# INSTRUCTIONS TO FOLLOW:
Every record must appear in your copy exactly as written, with no pictures.

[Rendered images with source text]
· · · ·
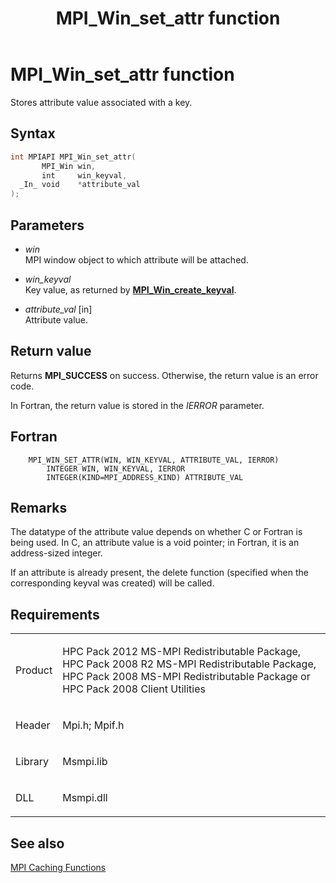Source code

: ﻿---
title: MPI_Win_set_attr function
TOCTitle: MPI_Win_set_attr function
ms:assetid: 971c484a-65d6-4cc8-8683-4f13a10f7627
ms:mtpsurl: https://msdn.microsoft.com/en-us/library/Dn520611(v=VS.85)
ms:contentKeyID: 59361082
ms.date: 03/28/2018
mtps_version: v=VS.85
f1_keywords:
- MPI_WIN_SET_ATTR
- mpif/MPI_Win_set_attr
- mpi/MPI_WIN_SET_ATTR
dev_langs:
- C++
- C
---

# MPI\_Win\_set\_attr function

Stores attribute value associated with a key.

## Syntax

``` c++
int MPIAPI MPI_Win_set_attr(
       MPI_Win win,
       int     win_keyval,
  _In_ void    *attribute_val
);
```

## Parameters

  - *win*  
    MPI window object to which attribute will be attached.

  - *win\_keyval*  
    Key value, as returned by [**MPI\_Win\_create\_keyval**](mpi-win-create-keyval-function.md).

  - *attribute\_val* \[in\]  
    Attribute value.

## Return value

Returns **MPI\_SUCCESS** on success. Otherwise, the return value is an error code.

In Fortran, the return value is stored in the *IERROR* parameter.

## Fortran

``` FORTRAN
    MPI_WIN_SET_ATTR(WIN, WIN_KEYVAL, ATTRIBUTE_VAL, IERROR)
        INTEGER WIN, WIN_KEYVAL, IERROR
        INTEGER(KIND=MPI_ADDRESS_KIND) ATTRIBUTE_VAL
```

## Remarks

The datatype of the attribute value depends on whether C or Fortran is being used. In C, an attribute value is a void pointer; in Fortran, it is an address-sized integer.

If an attribute is already present, the delete function (specified when the corresponding keyval was created) will be called.

## Requirements

<table>
<colgroup>
<col/>
<col/>
</colgroup>
<tbody>
<tr class="odd">
<td><p>Product</p></td>
<td><p>HPC Pack 2012 MS-MPI Redistributable Package, HPC Pack 2008 R2 MS-MPI Redistributable Package, HPC Pack 2008 MS-MPI Redistributable Package or HPC Pack 2008 Client Utilities</p></td>
</tr>
<tr class="even">
<td><p>Header</p></td>
<td>Mpi.h;
Mpif.h</td>
</tr>
<tr class="odd">
<td><p>Library</p></td>
<td>Msmpi.lib</td>
</tr>
<tr class="even">
<td><p>DLL</p></td>
<td>Msmpi.dll</td>
</tr>
</tbody>
</table>


## See also

[MPI Caching Functions](mpi-caching-functions.md)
· · · ·
# ANSWER BELOW:
Source code

: ﻿---
title: MPI_Win_set_attr function
TOCTitle: MPI_Win_set_attr function
ms:assetid: 971c484a-65d6-4cc8-8683-4f13a10f7627
ms:mtpsurl: https://msdn.microsoft.com/en-us/library/Dn520611(v=VS.85)
ms:contentKeyID: 59361082
ms.date: 03/28/2018
mtps_version: v=VS.85
f1_keywords:
- MPI_WIN_SET_ATTR
- mpif/MPI_Win_set_attr
- mpi/MPI_WIN_SET_ATTR
dev_langs:
- C++
- C
---

# MPI\_Win\_set\_attr function

Stores attribute value associated with a key.

## Syntax

``` c++
int MPIAPI MPI_Win_set_attr(
       MPI_Win win,
       int     win_keyval,
  _In_ void    *attribute_val
);
```

## Parameters

  - *win*  
    MPI window object to which attribute will be attached.

  - *win\_keyval*  
    Key value, as returned by [**MPI\_Win\_create\_keyval**](mpi-win-create-keyval-function.md).

  - *attribute\_val* \[in\]  
    Attribute value.

## Return value

Returns **MPI\_SUCCESS** on success. Otherwise, the return value is an error code.

In Fortran, the return value is stored in the *IERROR* parameter.

## Fortran

``` FORTRAN
    MPI_WIN_SET_ATTR(WIN, WIN_KEYVAL, ATTRIBUTE_VAL, IERROR)
        INTEGER WIN, WIN_KEYVAL, IERROR
        INTEGER(KIND=MPI_ADDRESS_KIND) ATTRIBUTE_VAL
```

## Remarks

The datatype of the attribute value depends on whether C or Fortran is being used. In C, an attribute value is a void pointer; in Fortran, it is an address-sized integer.

If an attribute is already present, the delete function (specified when the corresponding keyval was created) will be called.

## Requirements

<table>
<colgroup>
<col/>
<col/>
</colgroup>
<tbody>
<tr class="odd">
<td><p>Product</p></td>
<td><p>HPC Pack 2012 MS-MPI Redistributable Package, HPC Pack 2008 R2 MS-MPI Redistributable Package, HPC Pack 2008 MS-MPI Redistributable Package or HPC Pack 2008 Client Utilities</p></td>
</tr>
<tr class="even">
<td><p>Header</p></td>
<td>Mpi.h;
Mpif.h</td>
</tr>
<tr class="odd">
<td><p>Library</p></td>
<td>Msmpi.lib</td>
</tr>
<tr class="even">
<td><p>DLL</p></td>
<td>Msmpi.dll</td>
</tr>
</tbody>
</table>


## See also

[MPI Caching Functions](mpi-caching-functions.md)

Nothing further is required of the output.